Question about episode order...

Nov 21, 2009 16:13

I've been reading quite a bit lately about this show's episode order being different from how it was originally filmed/intended to be aired. So, my question is this...regardless of the reason, how does the order it's aired affect canon? I can't recall this happening so much in any other series, so I don't know if perhaps there is some sort of "rule ( Read more... )

misc: question, misc: timeline

Leave a comment

atatteredrose November 22 2009, 04:42:18 UTC
It's a good point that the casual viewer won't know a lot of things. It really comes down to how we define 'canon.' A good analogy might be a television. I'm not exactly sure how it works, and I couldn't build one from scratch, but there are still specific facts and information available such that I could learn how it works and how to build it.

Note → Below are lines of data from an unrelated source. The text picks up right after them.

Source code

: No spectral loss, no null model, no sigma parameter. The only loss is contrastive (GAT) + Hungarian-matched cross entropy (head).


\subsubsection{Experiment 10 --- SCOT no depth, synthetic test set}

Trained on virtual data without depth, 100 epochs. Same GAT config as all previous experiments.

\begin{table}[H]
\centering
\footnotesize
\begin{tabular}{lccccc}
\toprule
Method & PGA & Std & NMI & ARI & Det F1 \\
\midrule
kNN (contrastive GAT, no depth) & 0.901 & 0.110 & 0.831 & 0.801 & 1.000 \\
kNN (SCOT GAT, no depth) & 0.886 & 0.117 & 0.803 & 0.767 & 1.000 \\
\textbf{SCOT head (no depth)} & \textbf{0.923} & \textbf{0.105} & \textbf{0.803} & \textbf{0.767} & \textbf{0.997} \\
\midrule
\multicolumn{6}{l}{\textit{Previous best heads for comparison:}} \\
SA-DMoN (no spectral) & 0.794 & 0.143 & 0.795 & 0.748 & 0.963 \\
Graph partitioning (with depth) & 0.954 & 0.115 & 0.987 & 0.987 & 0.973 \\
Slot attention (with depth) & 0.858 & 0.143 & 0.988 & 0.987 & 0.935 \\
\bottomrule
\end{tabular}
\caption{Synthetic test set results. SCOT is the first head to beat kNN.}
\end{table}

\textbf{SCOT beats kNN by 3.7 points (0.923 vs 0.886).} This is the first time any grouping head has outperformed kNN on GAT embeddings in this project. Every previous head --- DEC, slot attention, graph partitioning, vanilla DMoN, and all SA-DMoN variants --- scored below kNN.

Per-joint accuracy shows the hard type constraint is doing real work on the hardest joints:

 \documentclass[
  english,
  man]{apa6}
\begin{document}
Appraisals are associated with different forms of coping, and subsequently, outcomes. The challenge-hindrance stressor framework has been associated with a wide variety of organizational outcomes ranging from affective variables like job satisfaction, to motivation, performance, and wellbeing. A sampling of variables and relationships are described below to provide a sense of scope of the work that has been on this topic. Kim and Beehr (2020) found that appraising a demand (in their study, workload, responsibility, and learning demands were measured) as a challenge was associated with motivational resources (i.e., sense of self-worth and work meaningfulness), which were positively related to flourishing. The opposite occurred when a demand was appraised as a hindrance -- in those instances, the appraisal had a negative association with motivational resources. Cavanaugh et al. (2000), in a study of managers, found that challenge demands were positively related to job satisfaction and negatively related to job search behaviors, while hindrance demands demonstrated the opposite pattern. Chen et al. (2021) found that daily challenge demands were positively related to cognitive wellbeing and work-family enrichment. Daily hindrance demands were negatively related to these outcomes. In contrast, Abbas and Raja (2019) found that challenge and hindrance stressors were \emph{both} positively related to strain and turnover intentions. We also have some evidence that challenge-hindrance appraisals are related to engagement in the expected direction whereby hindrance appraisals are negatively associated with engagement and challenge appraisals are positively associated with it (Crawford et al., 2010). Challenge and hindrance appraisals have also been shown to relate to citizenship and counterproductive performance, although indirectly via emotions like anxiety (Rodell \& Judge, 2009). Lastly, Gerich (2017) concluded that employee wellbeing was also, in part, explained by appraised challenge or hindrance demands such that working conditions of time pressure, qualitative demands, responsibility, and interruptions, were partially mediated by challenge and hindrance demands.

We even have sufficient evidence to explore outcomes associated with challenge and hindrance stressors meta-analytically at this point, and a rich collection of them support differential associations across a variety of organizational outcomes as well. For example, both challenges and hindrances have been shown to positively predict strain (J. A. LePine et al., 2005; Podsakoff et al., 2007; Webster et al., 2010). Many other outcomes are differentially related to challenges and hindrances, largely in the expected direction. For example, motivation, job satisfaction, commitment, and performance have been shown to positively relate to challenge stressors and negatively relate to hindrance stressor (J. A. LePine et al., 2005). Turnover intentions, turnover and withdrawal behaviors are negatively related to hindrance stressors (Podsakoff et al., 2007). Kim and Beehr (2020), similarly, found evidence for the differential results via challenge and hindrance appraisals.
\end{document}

And such is canon - a theoretical construct which, unfortunately, might be at odds with general knowledge (I'm not the only one who can't build a tv, I presume most people can't). Also note that even if something is established in canon, and on the show, many casual viewers (and even harder core fans) won't necessarily remember it, or have watched that episode.

Academics and the industry define fans on several levels depending on how committed to a show they are, from the casual fan to the 'superfan.' Considering 'canon' wrt this construct takes some of the confusion out of it, I think, because it allows for different individuals to have different relationships to the same body of knowledge.

As to things that might or might not be canon - I'm not sure when the term 'canon' was coined, but I presume the original intention only really encompassed a single-media-narrative (ie, through tv, or books.) Once we've entered into a multi-media age, the notions of 'canon' fracture to encompass them. Ie, the television show 'Firefly' has one canon. Add the movie and canon has changed, though not too confusingly as it's still linear and very similar to the show. But then we get the comic books. Are these canon? Not the original canon, surely, but they have a canon of their own. Or take Sanctuary, which had the webisodes, then redid them as the start to the television show.

Aha - this indicates that 'canon' isn't so much a static truth, but rather a description of a bounded set of information and facts and understandings, where the set can be fluid within a larger landscape of related truths. --> This lets us add the term 'fanon' without having to create another description, as fanon is a set of facts that range farther from those which are incontroversial.